The Jets were up 2-zip before the game was even six minutes old as they pushed the Avs up against the ropes and delivered shot after shot, the first goal coming just 24 ticks in when Wheeler’s shot bounced off a defenceman’s skate behind Semyon Varlamov and the second when Michael Frolik tipped home a Jacob Trouba shot on the power-play — yes, the power play — at the 5:25 mark.
But after the Avs survived their third minor penalty against of the first nine minutes — a bench minor for being lippy to the officials, no less — they began to punch back and there was a palpable feel the Jets had missed their early chance for the KO punch, especially when Matt Duchene’s 13th goal carried momentum into the second.
As good as the Jets were early in out-shooting the Avs 14-4, Colorado flipped the ice in the middle frame, getting two more goals, including Duchene’s 14th with just 1.6 seconds left in which the Jets completely fell asleep.
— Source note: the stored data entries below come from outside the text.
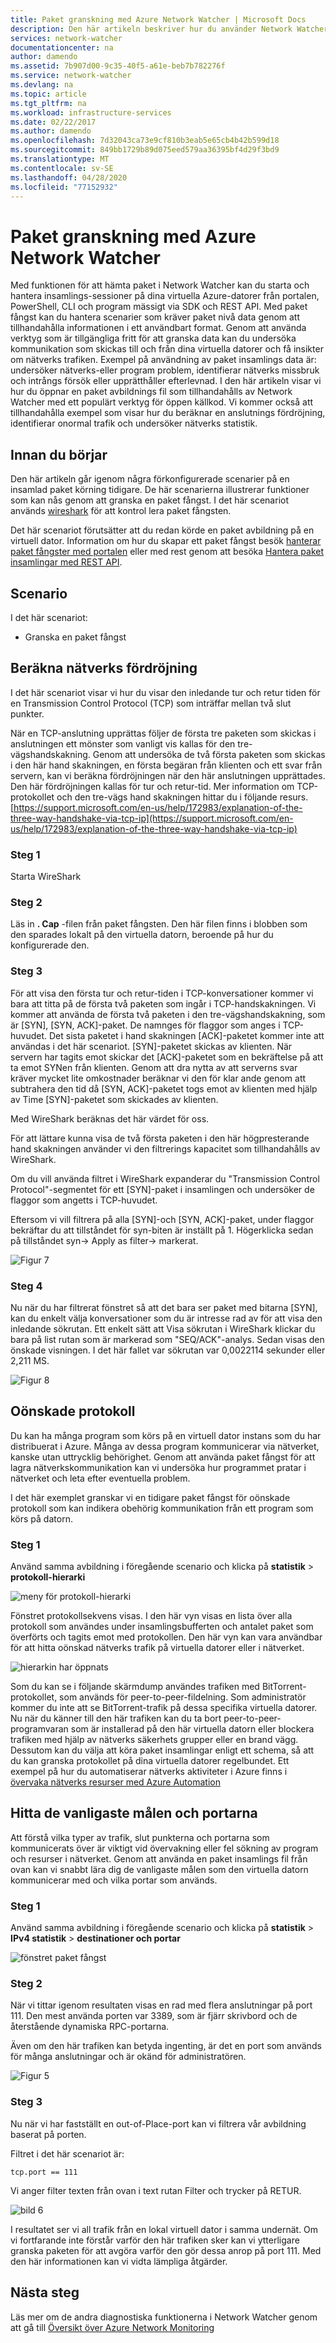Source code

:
 ```yaml
---
title: Paket granskning med Azure Network Watcher | Microsoft Docs
description: Den här artikeln beskriver hur du använder Network Watcher för att utföra djup paket inspektion som samlas in från en virtuell dator
services: network-watcher
documentationcenter: na
author: damendo
ms.assetid: 7b907d00-9c35-40f5-a61e-beb7b782276f
ms.service: network-watcher
ms.devlang: na
ms.topic: article
ms.tgt_pltfrm: na
ms.workload: infrastructure-services
ms.date: 02/22/2017
ms.author: damendo
ms.openlocfilehash: 7d32043ca73e9cf810b3eab5e65cb4b42b599d18
ms.sourcegitcommit: 849bb1729b89d075eed579aa36395bf4d29f3bd9
ms.translationtype: MT
ms.contentlocale: sv-SE
ms.lasthandoff: 04/28/2020
ms.locfileid: "77152932"
---
```

# <a name="packet-inspection-with-azure-network-watcher"></a>Paket granskning med Azure Network Watcher

Med funktionen för att hämta paket i Network Watcher kan du starta och hantera insamlings-sessioner på dina virtuella Azure-datorer från portalen, PowerShell, CLI och program mässigt via SDK och REST API. Med paket fångst kan du hantera scenarier som kräver paket nivå data genom att tillhandahålla informationen i ett användbart format. Genom att använda verktyg som är tillgängliga fritt för att granska data kan du undersöka kommunikation som skickas till och från dina virtuella datorer och få insikter om nätverks trafiken. Exempel på användning av paket insamlings data är: undersöker nätverks-eller program problem, identifierar nätverks missbruk och intrångs försök eller upprätthåller efterlevnad. I den här artikeln visar vi hur du öppnar en paket avbildnings fil som tillhandahålls av Network Watcher med ett populärt verktyg för öppen källkod. Vi kommer också att tillhandahålla exempel som visar hur du beräknar en anslutnings fördröjning, identifierar onormal trafik och undersöker nätverks statistik.

## <a name="before-you-begin"></a>Innan du börjar

Den här artikeln går igenom några förkonfigurerade scenarier på en insamlad paket körning tidigare. De här scenarierna illustrerar funktioner som kan nås genom att granska en paket fångst. I det här scenariot används [wireshark](https://www.wireshark.org/) för att kontrol lera paket fångsten.

Det här scenariot förutsätter att du redan körde en paket avbildning på en virtuell dator. Information om hur du skapar ett paket fångst besök [hanterar paket fångster med portalen](network-watcher-packet-capture-manage-portal.md) eller med rest genom att besöka [Hantera paket insamlingar med REST API](network-watcher-packet-capture-manage-rest.md).

## <a name="scenario"></a>Scenario

I det här scenariot:

* Granska en paket fångst

## <a name="calculate-network-latency"></a>Beräkna nätverks fördröjning

I det här scenariot visar vi hur du visar den inledande tur och retur tiden för en Transmission Control Protocol (TCP) som inträffar mellan två slut punkter.

När en TCP-anslutning upprättas följer de första tre paketen som skickas i anslutningen ett mönster som vanligt vis kallas för den tre-vägshandskakning. Genom att undersöka de två första paketen som skickas i den här hand skakningen, en första begäran från klienten och ett svar från servern, kan vi beräkna fördröjningen när den här anslutningen upprättades. Den här fördröjningen kallas för tur och retur-tid. Mer information om TCP-protokollet och den tre-vägs hand skakningen hittar du i följande resurs. [https://support.microsoft.com/en-us/help/172983/explanation-of-the-three-way-handshake-via-tcp-ip](https://support.microsoft.com/en-us/help/172983/explanation-of-the-three-way-handshake-via-tcp-ip)

### <a name="step-1"></a>Steg 1

Starta WireShark

### <a name="step-2"></a>Steg 2

Läs in **. Cap** -filen från paket fångsten. Den här filen finns i blobben som den sparades lokalt på den virtuella datorn, beroende på hur du konfigurerade den.

### <a name="step-3"></a>Steg 3

För att visa den första tur och retur-tiden i TCP-konversationer kommer vi bara att titta på de första två paketen som ingår i TCP-handskakningen. Vi kommer att använda de första två paketen i den tre-vägshandskakning, som är [SYN], [SYN, ACK]-paket. De namnges för flaggor som anges i TCP-huvudet. Det sista paketet i hand skakningen [ACK]-paketet kommer inte att användas i det här scenariot. [SYN]-paketet skickas av klienten. När servern har tagits emot skickar det [ACK]-paketet som en bekräftelse på att ta emot SYNen från klienten. Genom att dra nytta av att serverns svar kräver mycket lite omkostnader beräknar vi den för klar ande genom att subtrahera den tid då [SYN, ACK]-paketet togs emot av klienten med hjälp av Time [SYN]-paketet som skickades av klienten.

Med WireShark beräknas det här värdet för oss.

För att lättare kunna visa de två första paketen i den här högpresterande hand skakningen använder vi den filtrerings kapacitet som tillhandahålls av WireShark.

Om du vill använda filtret i WireShark expanderar du "Transmission Control Protocol"-segmentet för ett [SYN]-paket i insamlingen och undersöker de flaggor som angetts i TCP-huvudet.

Eftersom vi vill filtrera på alla [SYN]-och [SYN, ACK]-paket, under flaggor bekräftar du att tillståndet för syn-biten är inställt på 1. Högerklicka sedan på tillståndet syn-> Apply as filter-> markerat.

![Figur 7][7]

### <a name="step-4"></a>Steg 4

Nu när du har filtrerat fönstret så att det bara ser paket med bitarna [SYN], kan du enkelt välja konversationer som du är intresse rad av för att visa den inledande sökrutan. Ett enkelt sätt att Visa sökrutan i WireShark klickar du bara på list rutan som är markerad som "SEQ/ACK"-analys. Sedan visas den önskade visningen. I det här fallet var sökrutan var 0,0022114 sekunder eller 2,211 MS.

![Figur 8][8]

## <a name="unwanted-protocols"></a>Oönskade protokoll

Du kan ha många program som körs på en virtuell dator instans som du har distribuerat i Azure. Många av dessa program kommunicerar via nätverket, kanske utan uttrycklig behörighet. Genom att använda paket fångst för att lagra nätverkskommunikation kan vi undersöka hur programmet pratar i nätverket och leta efter eventuella problem.

I det här exemplet granskar vi en tidigare paket fångst för oönskade protokoll som kan indikera obehörig kommunikation från ett program som körs på datorn.

### <a name="step-1"></a>Steg 1

Använd samma avbildning i föregående scenario och klicka på **statistik** > **protokoll-hierarki**

![meny för protokoll-hierarki][2]

Fönstret protokollsekvens visas. I den här vyn visas en lista över alla protokoll som användes under insamlingsbufferten och antalet paket som överförts och tagits emot med protokollen. Den här vyn kan vara användbar för att hitta oönskad nätverks trafik på virtuella datorer eller i nätverket.

![hierarkin har öppnats][3]

Som du kan se i följande skärmdump användes trafiken med BitTorrent-protokollet, som används för peer-to-peer-fildelning. Som administratör kommer du inte att se BitTorrent-trafik på dessa specifika virtuella datorer. Nu när du känner till den här trafiken kan du ta bort peer-to-peer-programvaran som är installerad på den här virtuella datorn eller blockera trafiken med hjälp av nätverks säkerhets grupper eller en brand vägg. Dessutom kan du välja att köra paket insamlingar enligt ett schema, så att du kan granska protokollet på dina virtuella datorer regelbundet. Ett exempel på hur du automatiserar nätverks aktiviteter i Azure finns i [övervaka nätverks resurser med Azure Automation](network-watcher-monitor-with-azure-automation.md)

## <a name="finding-top-destinations-and-ports"></a>Hitta de vanligaste målen och portarna

Att förstå vilka typer av trafik, slut punkterna och portarna som kommunicerats över är viktigt vid övervakning eller fel sökning av program och resurser i nätverket. Genom att använda en paket insamlings fil från ovan kan vi snabbt lära dig de vanligaste målen som den virtuella datorn kommunicerar med och vilka portar som används.

### <a name="step-1"></a>Steg 1

Använd samma avbildning i föregående scenario och klicka på **statistik** > **IPv4 statistik** > **destinationer och portar**

![fönstret paket fångst][4]

### <a name="step-2"></a>Steg 2

När vi tittar igenom resultaten visas en rad med flera anslutningar på port 111. Den mest använda porten var 3389, som är fjärr skrivbord och de återstående dynamiska RPC-portarna.

Även om den här trafiken kan betyda ingenting, är det en port som används för många anslutningar och är okänd för administratören.

![Figur 5][5]

### <a name="step-3"></a>Steg 3

Nu när vi har fastställt en out-of-Place-port kan vi filtrera vår avbildning baserat på porten.

Filtret i det här scenariot är:

```
tcp.port == 111
```

Vi anger filter texten från ovan i text rutan Filter och trycker på RETUR.

![bild 6][6]

I resultatet ser vi all trafik från en lokal virtuell dator i samma undernät. Om vi fortfarande inte förstår varför den här trafiken sker kan vi ytterligare granska paketen för att avgöra varför den gör dessa anrop på port 111. Med den här informationen kan vi vidta lämpliga åtgärder.

## <a name="next-steps"></a>Nästa steg

Läs mer om de andra diagnostiska funktionerna i Network Watcher genom att gå till [Översikt över Azure Network Monitoring](network-watcher-monitoring-overview.md)

[1]: ./media/network-watcher-deep-packet-inspection/figure1.png
[2]: ./media/network-watcher-deep-packet-inspection/figure2.png
[3]: ./media/network-watcher-deep-packet-inspection/figure3.png
[4]: ./media/network-watcher-deep-packet-inspection/figure4.png
[5]: ./media/network-watcher-deep-packet-inspection/figure5.png
[6]: ./media/network-watcher-deep-packet-inspection/figure6.png
[7]: ./media/network-watcher-deep-packet-inspection/figure7.png
[8]: ./media/network-watcher-deep-packet-inspection/figure8.png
Colorado’s Ryan O’Reilly would also score for the visitors who, just as the Jets did in the first, outshot their opponent 14-4 and dominated the play.
"We had a great start and let them back into it. That’s when things fell apart for us a little bit," said Jacob Trouba. "Our third period was good, we came out the way we wanted to play. Goals in the last second of a period will kill you and we’ve had a couple of those in the last couple of games and I’ve been on the ice for both of them. That falls on me and it’s something we have to clean up."
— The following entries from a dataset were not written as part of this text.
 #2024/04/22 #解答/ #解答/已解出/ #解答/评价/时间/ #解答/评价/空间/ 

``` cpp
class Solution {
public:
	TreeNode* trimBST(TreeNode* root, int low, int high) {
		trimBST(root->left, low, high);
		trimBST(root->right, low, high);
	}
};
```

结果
The extra time solved nothing, pushing the contest to the shootout where Devin Setoguchi and Andrew Ladd were stymied by Varlamov while Duchene and Parenteau beat Ondrej Pavelec for the win.
"The crowd is awesome here, but we need to find a way to use it as our advantage and win more games here," said Michael Frolik, who had the Jets’ other goal. "The point is still pretty good. We have to learn from this and keep going."
JETS VS. CENTRAL, NOTABLE NUMBERS
Cover your eyes, kiddies, some of these aren’t pretty...
❚ Winnipeg is now 3-10-3 vs. the Central Division, 11-4-2 vs. the rest of the NHL.
❚ The Jets are 8-7-5 overall in one-goal games. Of those 10 losses vs. their division rivals, five have been by one goal, another three have come in the shootout.
"We’ve basically been in every game we’ve played this year," said Mark Scheifele. "Colorado is a good team out there. St. Louis, the last game, was a tight one (a 2-1 loss). We have to get the wins, that’s the main focus. We can’t be satisfied with a shootout loss."